§ Problem: Starting at the line with "- Conteúdo gerado via ChatGPT" and going on through the line with "The Data Playground!", reproduce each line in the records below exactly and nothing more.

§ Material provided:
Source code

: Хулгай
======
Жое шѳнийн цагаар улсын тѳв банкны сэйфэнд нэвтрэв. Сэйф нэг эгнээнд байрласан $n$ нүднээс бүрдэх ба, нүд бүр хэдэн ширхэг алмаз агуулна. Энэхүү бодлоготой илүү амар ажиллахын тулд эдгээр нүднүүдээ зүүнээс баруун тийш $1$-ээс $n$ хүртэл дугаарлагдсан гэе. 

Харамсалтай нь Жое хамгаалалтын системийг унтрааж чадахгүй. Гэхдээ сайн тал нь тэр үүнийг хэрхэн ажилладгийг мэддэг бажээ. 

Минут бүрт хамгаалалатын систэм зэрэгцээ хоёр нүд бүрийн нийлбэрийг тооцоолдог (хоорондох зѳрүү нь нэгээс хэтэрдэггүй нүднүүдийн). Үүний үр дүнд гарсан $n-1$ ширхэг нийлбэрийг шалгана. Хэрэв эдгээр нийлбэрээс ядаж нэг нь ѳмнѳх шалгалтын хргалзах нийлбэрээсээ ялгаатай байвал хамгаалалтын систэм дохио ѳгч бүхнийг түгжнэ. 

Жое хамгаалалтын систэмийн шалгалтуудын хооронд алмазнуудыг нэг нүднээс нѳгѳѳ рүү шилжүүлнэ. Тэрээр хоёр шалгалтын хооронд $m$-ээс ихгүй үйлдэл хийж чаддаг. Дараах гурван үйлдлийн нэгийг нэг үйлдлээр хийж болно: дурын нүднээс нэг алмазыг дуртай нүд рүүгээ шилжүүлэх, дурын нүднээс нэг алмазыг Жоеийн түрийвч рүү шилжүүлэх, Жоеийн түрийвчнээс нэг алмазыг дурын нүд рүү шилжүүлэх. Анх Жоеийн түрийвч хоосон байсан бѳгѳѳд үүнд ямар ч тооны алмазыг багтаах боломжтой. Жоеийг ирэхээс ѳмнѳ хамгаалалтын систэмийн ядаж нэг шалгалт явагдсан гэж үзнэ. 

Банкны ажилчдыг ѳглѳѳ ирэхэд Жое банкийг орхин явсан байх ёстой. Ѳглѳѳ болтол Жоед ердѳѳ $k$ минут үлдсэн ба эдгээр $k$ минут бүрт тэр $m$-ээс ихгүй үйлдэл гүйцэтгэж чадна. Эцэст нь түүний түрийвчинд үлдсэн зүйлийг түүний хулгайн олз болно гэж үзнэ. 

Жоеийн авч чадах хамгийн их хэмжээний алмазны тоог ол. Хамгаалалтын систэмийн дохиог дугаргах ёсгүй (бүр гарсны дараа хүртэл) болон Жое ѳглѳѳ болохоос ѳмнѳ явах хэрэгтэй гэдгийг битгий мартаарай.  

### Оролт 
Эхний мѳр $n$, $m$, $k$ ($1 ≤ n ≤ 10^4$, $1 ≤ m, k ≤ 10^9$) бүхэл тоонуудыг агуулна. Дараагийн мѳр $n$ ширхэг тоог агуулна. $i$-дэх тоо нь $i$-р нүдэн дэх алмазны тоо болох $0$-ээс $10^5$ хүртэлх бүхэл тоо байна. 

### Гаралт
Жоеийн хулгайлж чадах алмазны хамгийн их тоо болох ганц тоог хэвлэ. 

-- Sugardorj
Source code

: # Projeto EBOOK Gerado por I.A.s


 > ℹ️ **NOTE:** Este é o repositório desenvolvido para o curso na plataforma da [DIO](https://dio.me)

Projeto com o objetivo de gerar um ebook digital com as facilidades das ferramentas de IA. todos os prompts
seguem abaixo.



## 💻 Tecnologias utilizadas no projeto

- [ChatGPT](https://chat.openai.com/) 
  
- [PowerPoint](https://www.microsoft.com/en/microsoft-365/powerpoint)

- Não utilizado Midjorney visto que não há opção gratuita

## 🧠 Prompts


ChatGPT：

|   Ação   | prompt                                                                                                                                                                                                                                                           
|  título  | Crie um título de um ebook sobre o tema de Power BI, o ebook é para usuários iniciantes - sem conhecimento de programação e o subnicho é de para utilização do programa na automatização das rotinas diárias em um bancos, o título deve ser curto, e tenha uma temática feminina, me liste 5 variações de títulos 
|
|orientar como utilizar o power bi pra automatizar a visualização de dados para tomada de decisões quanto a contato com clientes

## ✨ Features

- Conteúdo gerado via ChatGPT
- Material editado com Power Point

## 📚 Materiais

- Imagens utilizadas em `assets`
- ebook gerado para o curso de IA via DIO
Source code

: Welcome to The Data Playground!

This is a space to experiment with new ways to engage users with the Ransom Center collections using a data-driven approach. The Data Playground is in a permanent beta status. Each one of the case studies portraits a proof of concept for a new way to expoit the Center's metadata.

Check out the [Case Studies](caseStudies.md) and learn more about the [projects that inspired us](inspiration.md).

§ Solution to the problem:
- Conteúdo gerado via ChatGPT
- Material editado com Power Point

## 📚 Materiais

- Imagens utilizadas em `assets`
- ebook gerado para o curso de IA via DIO
Source code

: Welcome to The Data Playground!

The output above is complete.